(Records from a dataset)
####
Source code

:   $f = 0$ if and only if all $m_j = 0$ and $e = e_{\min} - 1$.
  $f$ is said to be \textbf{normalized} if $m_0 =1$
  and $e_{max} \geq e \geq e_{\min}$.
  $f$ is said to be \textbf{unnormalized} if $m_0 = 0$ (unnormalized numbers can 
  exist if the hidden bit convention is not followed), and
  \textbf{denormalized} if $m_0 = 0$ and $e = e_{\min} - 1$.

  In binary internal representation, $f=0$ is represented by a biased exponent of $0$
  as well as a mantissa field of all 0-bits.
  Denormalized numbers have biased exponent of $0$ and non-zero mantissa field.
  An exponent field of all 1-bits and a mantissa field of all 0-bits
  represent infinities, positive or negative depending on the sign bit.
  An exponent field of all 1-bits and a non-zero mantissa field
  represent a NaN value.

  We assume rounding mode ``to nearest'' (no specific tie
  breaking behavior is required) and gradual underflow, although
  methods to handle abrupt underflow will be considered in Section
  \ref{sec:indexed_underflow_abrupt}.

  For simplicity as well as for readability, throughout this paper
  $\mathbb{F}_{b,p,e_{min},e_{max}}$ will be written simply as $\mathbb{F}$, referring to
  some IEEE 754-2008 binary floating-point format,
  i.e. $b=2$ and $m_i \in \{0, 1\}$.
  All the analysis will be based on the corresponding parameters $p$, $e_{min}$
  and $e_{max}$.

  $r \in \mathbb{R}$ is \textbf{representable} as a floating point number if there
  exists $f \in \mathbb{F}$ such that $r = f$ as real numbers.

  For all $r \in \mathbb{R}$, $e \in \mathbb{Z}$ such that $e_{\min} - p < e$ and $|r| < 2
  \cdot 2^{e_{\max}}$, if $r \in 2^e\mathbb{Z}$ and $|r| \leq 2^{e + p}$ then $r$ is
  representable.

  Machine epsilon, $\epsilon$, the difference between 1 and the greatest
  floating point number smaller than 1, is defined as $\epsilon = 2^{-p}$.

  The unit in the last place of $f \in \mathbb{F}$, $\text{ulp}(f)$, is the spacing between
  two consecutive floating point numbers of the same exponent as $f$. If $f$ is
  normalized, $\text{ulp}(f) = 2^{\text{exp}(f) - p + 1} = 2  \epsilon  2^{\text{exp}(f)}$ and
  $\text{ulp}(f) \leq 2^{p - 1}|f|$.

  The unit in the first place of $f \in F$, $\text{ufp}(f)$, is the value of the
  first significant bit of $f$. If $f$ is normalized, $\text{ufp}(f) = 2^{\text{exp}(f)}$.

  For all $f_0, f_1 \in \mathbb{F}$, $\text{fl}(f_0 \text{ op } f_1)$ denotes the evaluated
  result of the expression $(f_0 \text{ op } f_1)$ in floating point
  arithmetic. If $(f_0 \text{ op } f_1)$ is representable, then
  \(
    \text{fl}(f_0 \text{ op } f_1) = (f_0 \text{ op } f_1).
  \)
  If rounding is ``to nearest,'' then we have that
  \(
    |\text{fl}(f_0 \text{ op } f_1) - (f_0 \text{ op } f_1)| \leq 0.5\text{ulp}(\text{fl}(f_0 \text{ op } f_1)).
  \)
####
*WHAT YOU ARE ASKED TO DO*:
Give back exactly the lines above starting at the line where "In binary internal" appears and ending at the line where "For simplicity as" appears, both included, with no other lines.

*THE ANSWER*:
  In binary internal representation, $f=0$ is represented by a biased exponent of $0$
  as well as a mantissa field of all 0-bits.
  Denormalized numbers have biased exponent of $0$ and non-zero mantissa field.
  An exponent field of all 1-bits and a mantissa field of all 0-bits
  represent infinities, positive or negative depending on the sign bit.
  An exponent field of all 1-bits and a non-zero mantissa field
  represent a NaN value.

  We assume rounding mode ``to nearest'' (no specific tie
  breaking behavior is required) and gradual underflow, although
  methods to handle abrupt underflow will be considered in Section
  \ref{sec:indexed_underflow_abrupt}.

  For simplicity as well as for readability, throughout this paper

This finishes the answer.